Announcement Announcement Module
Collapse
No announcement yet.
Spring Integration + Spring Batch Page Title Module
Move Remove Collapse
X
Conversation Detail Module
Collapse
  • Filter
  • Time
  • Show
Clear All
new posts

  • Spring Integration + Spring Batch

    Hi everyone,

    I am trying to implement a small app using Spring Batch + Spring Integration.

    In particular, I have an FTP server and a Spring app.

    The app polls every now and then the FTP server and if 1 (or more) files are found then it launches a Batch Import job.
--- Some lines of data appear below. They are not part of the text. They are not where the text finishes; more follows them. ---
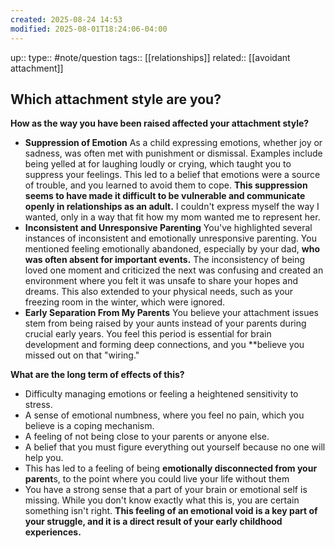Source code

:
 ```yaml
---
created: 2025-08-24 14:53
modified: 2025-08-01T18:24:06-04:00
---
```

up::
type:: #note/question
tags:: [[relationships]]
related:: [[avoidant attachment]]
## Which attachment style are you?


**How as the way you have been raised affected your attachment style?**
- **Suppression of Emotion**
	As a child expressing emotions, whether joy or sadness, was often met with punishment or dismissal. Examples include being yelled at for laughing loudly or crying, which taught you to suppress your feelings. This led to a belief that emotions were a source of trouble, and you learned to avoid them to cope. **This suppression seems to have made it difficult to be vulnerable and communicate openly in relationships as an adult.**  I couldn't express myself the way I wanted, only in a way that fit how my mom wanted me to represent her.
- **Inconsistent and Unresponsive Parenting**
	You've highlighted several instances of inconsistent and emotionally unresponsive parenting. You mentioned feeling emotionally abandoned, especially by your dad, **who was often absent for important events.** The inconsistency of being loved one moment and criticized the next was confusing and created an environment where you felt it was unsafe to share your hopes and dreams. This also extended to your physical needs, such as your freezing room in the winter, which were ignored.
- **Early Separation From My Parents**
	You believe your attachment issues stem from being raised by your aunts instead of your parents during crucial early years. You feel this period is essential for brain development and forming deep connections, and you **believe you missed out on that "wiring."

**What are the long term of effects of this?**
 * Difficulty managing emotions or feeling a heightened sensitivity to stress.
 * A sense of emotional numbness, where you feel no pain, which you believe is a coping mechanism.
 * A feeling of not being close to your parents or anyone else.
 * A belief that you must figure everything out yourself because no one will help you.
 * This has led to a feeling of being **emotionally disconnected from your parent**s, to the point where you could live your life without them
 * You have a strong sense that a part of your brain or emotional self is missing. While you don't know exactly what this is, you are certain something isn't right. **This feeling of an emotional void is a key part of your struggle, and it is a direct result of your early childhood experiences.**
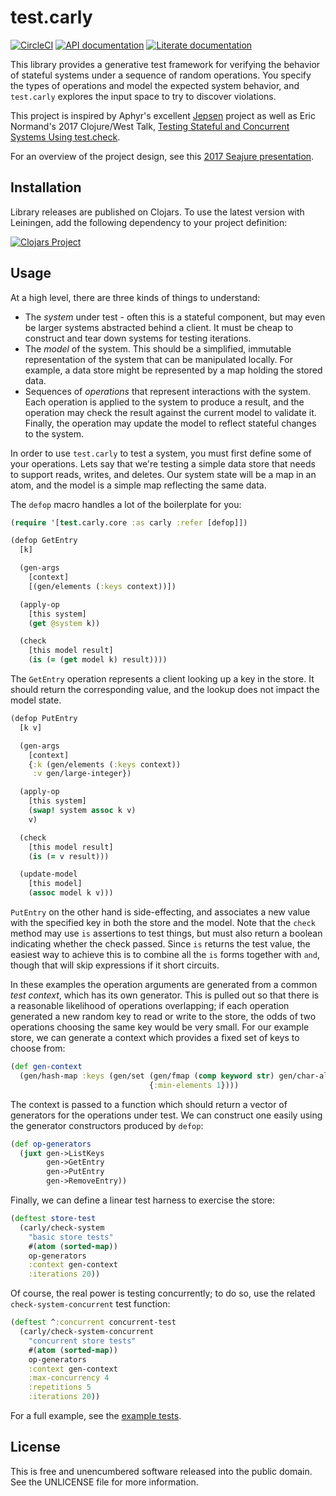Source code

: test.carly
==========

[![CircleCI](https://circleci.com/gh/greglook/test.carly.svg?style=shield&circle-token=7b6c20133b5fcbb2cc5d0db564bf1742cf5f3cbd)](https://circleci.com/gh/greglook/test.carly)
[![API documentation](https://img.shields.io/badge/doc-API-blue.svg)](https://greglook.github.io/test.carly/api/)
[![Literate documentation](https://img.shields.io/badge/doc-marginalia-blue.svg)](https://greglook.github.io/test.carly/marginalia/uberdoc.html)

This library provides a generative test framework for verifying the behavior of
stateful systems under a sequence of random operations. You specify the types of
operations and model the expected system behavior, and `test.carly` explores the
input space to try to discover violations.

This project is inspired by Aphyr's excellent
[Jepsen](https://aphyr.com/tags/Jepsen) project as well as Eric Normand's 2017
Clojure/West Talk, [Testing Stateful and Concurrent Systems Using
test.check](https://www.youtube.com/watch?v=r5i_OiZw6Sw).

For an overview of the project design, see this
[2017 Seajure presentation](https://docs.google.com/presentation/d/1H8HqX414dhqCjHm-uxXAlq30pok_-ntPqVWvmLgdsNE/pub?start=false&loop=false&delayms=10000).


## Installation

Library releases are published on Clojars. To use the latest version with
Leiningen, add the following dependency to your project definition:

[![Clojars Project](https://clojars.org/mvxcvi/test.carly/latest-version.svg)](https://clojars.org/mvxcvi/test.carly)


## Usage

At a high level, there are three kinds of things to understand:
- The _system_ under test - often this is a stateful component, but may even be
  larger systems abstracted behind a client. It must be cheap to construct and
  tear down systems for testing iterations.
- The _model_ of the system. This should be a simplified, immutable
  representation of the system that can be manipulated locally. For example, a
  data store might be represented by a map holding the stored data.
- Sequences of _operations_ that represent interactions with the system. Each
  operation is applied to the system to produce a result, and the operation may
  check the result against the current model to validate it. Finally, the
  operation may update the model to reflect stateful changes to the system.

In order to use `test.carly` to test a system, you must first define some of
your operations. Lets say that we're testing a simple data store that needs to
support reads, writes, and deletes. Our system state will be a map in an atom,
and the model is a simple map reflecting the same data.

The `defop` macro handles a lot of the boilerplate for you:

```clojure
(require '[test.carly.core :as carly :refer [defop]])

(defop GetEntry
  [k]

  (gen-args
    [context]
    [(gen/elements (:keys context))])

  (apply-op
    [this system]
    (get @system k))

  (check
    [this model result]
    (is (= (get model k) result))))
```

The `GetEntry` operation represents a client looking up a key in the store. It
should return the corresponding value, and the lookup does not impact the model
state.

```clojure
(defop PutEntry
  [k v]

  (gen-args
    [context]
    {:k (gen/elements (:keys context))
     :v gen/large-integer})

  (apply-op
    [this system]
    (swap! system assoc k v)
    v)

  (check
    [this model result]
    (is (= v result)))

  (update-model
    [this model]
    (assoc model k v)))
```

`PutEntry` on the other hand is side-effecting, and associates a new value with
the specified key in both the store and the model. Note that the `check` method
may use `is` assertions to test things, but must also return a boolean
indicating whether the check passed. Since `is` returns the test value, the
easiest way to achieve this is to combine all the `is` forms together with
`and`, though that will skip expressions if it short circuits.

In these examples the operation arguments are generated from a common _test
context_, which has its own generator. This is pulled out so that there is a
reasonable likelihood of operations overlapping; if each operation generated a
new random key to read or write to the store, the odds of two operations
choosing the same key would be very small. For our example store, we can
generate a context which provides a fixed set of keys to choose from:

```clojure
(def gen-context
  (gen/hash-map :keys (gen/set (gen/fmap (comp keyword str) gen/char-alpha)
                               {:min-elements 1})))
```

The context is passed to a function which should return a vector of generators
for the operations under test. We can construct one easily using the generator
constructors produced by `defop`:

```clojure
(def op-generators
  (juxt gen->ListKeys
        gen->GetEntry
        gen->PutEntry
        gen->RemoveEntry))
```

Finally, we can define a linear test harness to exercise the store:

```clojure
(deftest store-test
  (carly/check-system
    "basic store tests"
    #(atom (sorted-map))
    op-generators
    :context gen-context
    :iterations 20))
```

Of course, the real power is testing concurrently; to do so, use the related
`check-system-concurrent` test function:

```clojure
(deftest ^:concurrent concurrent-test
  (carly/check-system-concurrent
    "concurrent store tests"
    #(atom (sorted-map))
    op-generators
    :context gen-context
    :max-concurrency 4
    :repetitions 5
    :iterations 20))
```

For a full example, see the [example tests](test/test/carly/example_test.clj).


## License

This is free and unencumbered software released into the public domain.
See the UNLICENSE file for more information.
    I use the following config for polling and copying files from FTP to a local directory:
    Code:
    <!-- FTP incoming stream configuration and job launching for products CSV. -->
        <int:channel id="incomingProductFiles" />
    
        <int:transformer input-channel="incomingProductFiles" output-channel="jobLaunchRequests" ref="fileToJobRequestTransformerProducts" />
    
        <bean id="fileToJobRequestTransformerProducts" class="org.springframework.batch.admin.integration.FileToJobLaunchRequestAdapter">
            <property name="job" ref="importProductsJob" />
        </bean>
    
        <int-ftp:inbound-channel-adapter session-factory="ftpClientFactory" local-directory="#{importProperties['batch.local.directory']}" channel="incomingProductFiles"
            auto-create-local-directory="true" charset="UTF-8" delete-remote-files="true" remote-directory="#{importProperties['batch.ftp.directory']}" filename-pattern="*product*.csv"
            id="productFTPAdapter">
            <int:poller fixed-rate="30000" />
        </int-ftp:inbound-channel-adapter>
    Code:
    <!-- FTP incoming stream configuration and job launching for products CSV. -->
        <int:channel id="incomingZipCodeFiles" />
        
        <int:transformer input-channel="incomingZipCodeFiles" output-channel="jobLaunchRequests" ref="fileToJobRequestTransformerZips" />
        
        <bean id="fileToJobRequestTransformerZips" class="org.springframework.batch.admin.integration.FileToJobLaunchRequestAdapter">
            <property name="job" ref="importZipCodesJob" />
        </bean>
    
        <int-ftp:inbound-channel-adapter session-factory="ftpClientFactory" local-directory="#{importProperties['batch.local.directory']}" channel="incomingZipCodeFiles"
            auto-create-local-directory="true" charset="UTF-8" delete-remote-files="true" remote-directory="#{importProperties['batch.ftp.directory']}" filename-pattern="*zip*.csv" id="zipCodeFTPAdapter">
            <int:poller fixed-rate="30000" />
        </int-ftp:inbound-channel-adapter>
    Code:
     <!--  The jobs message handler, listening to the incoming launch requests channel. -->
        <bean class="org.springframework.batch.integration.launch.JobLaunchingMessageHandler" id="jobLaunchingMessageHandler">
            <constructor-arg ref="jobLauncher" />
        </bean>
    
        <int:service-activator method="launch" input-channel="jobLaunchRequests" output-channel="statuses" ref="jobLaunchingMessageHandler" />
    Problem: The files are indeed copied over from FTP directory to local directory as soon as they are place in the FTP dir. However, the job(s) are only launched once (the first time the files are added in the FTP dir).
    I assumed the intoller would take care of polling the dir, then the transformer would send the generated job launch request to the appropriate service activator (via the jobLaunchRequests channel). Is there something I am missing?

    Best regards,
    K.

  • #2
    If the files have the same name, they will only be processed once.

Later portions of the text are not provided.